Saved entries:
+===+

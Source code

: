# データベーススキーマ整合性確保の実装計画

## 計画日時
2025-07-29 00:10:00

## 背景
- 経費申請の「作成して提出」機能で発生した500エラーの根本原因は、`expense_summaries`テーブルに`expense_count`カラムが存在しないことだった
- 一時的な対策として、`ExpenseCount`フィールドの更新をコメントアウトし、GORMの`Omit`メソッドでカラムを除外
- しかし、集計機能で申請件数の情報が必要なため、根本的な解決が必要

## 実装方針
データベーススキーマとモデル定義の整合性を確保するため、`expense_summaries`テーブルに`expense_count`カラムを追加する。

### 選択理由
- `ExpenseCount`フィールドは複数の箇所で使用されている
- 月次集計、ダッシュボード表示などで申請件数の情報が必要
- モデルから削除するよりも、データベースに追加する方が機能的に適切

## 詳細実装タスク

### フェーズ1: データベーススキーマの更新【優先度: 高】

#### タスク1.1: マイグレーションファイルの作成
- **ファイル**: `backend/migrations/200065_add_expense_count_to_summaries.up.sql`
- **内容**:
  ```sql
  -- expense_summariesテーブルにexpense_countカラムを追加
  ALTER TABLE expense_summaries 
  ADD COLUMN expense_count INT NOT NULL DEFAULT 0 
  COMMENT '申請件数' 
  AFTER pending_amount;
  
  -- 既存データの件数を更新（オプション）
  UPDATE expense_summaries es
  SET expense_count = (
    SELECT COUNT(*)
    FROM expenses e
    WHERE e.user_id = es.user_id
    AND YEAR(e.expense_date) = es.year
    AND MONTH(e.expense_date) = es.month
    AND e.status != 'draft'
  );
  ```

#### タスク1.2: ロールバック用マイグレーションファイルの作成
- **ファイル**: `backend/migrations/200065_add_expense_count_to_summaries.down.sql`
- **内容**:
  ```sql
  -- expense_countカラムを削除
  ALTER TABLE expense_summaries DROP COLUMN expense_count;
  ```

+===+

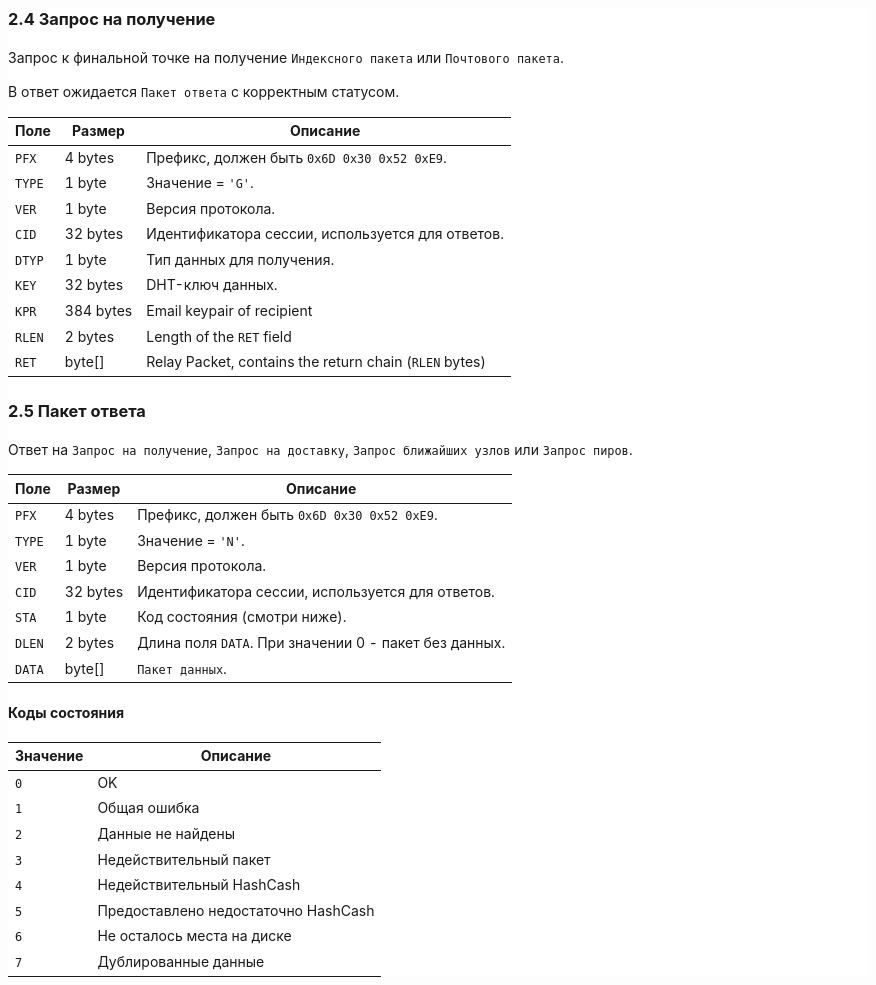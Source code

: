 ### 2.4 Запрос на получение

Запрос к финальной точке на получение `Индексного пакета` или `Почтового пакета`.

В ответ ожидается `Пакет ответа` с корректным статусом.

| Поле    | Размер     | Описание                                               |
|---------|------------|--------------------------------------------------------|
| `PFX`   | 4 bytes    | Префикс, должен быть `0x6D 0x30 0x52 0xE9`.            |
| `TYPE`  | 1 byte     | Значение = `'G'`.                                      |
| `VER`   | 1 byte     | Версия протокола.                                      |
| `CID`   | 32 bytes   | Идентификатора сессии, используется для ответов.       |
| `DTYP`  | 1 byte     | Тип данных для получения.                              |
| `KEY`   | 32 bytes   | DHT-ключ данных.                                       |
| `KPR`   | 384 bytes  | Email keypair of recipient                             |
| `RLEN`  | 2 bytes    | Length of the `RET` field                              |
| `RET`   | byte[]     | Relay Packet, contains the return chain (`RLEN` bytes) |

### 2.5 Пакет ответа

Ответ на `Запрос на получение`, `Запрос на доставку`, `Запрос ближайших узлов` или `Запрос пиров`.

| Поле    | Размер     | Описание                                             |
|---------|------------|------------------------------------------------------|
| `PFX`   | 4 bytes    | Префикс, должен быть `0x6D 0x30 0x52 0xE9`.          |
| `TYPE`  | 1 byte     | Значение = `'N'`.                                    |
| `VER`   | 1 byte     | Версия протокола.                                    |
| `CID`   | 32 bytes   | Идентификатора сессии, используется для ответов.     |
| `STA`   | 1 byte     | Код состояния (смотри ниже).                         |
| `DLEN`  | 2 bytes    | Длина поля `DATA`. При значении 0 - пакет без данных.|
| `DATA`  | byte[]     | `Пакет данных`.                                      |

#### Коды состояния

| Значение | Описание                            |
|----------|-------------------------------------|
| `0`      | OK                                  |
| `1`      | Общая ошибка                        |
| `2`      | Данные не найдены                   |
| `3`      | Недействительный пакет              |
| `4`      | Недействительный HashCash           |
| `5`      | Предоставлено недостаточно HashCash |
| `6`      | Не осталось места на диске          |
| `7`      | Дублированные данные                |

+===+

[Task directions]
Show every line in the entries where the string "Поле" occurs.

[Reply]
| Поле    | Размер     | Описание                                               |
| Поле    | Размер     | Описание                                             |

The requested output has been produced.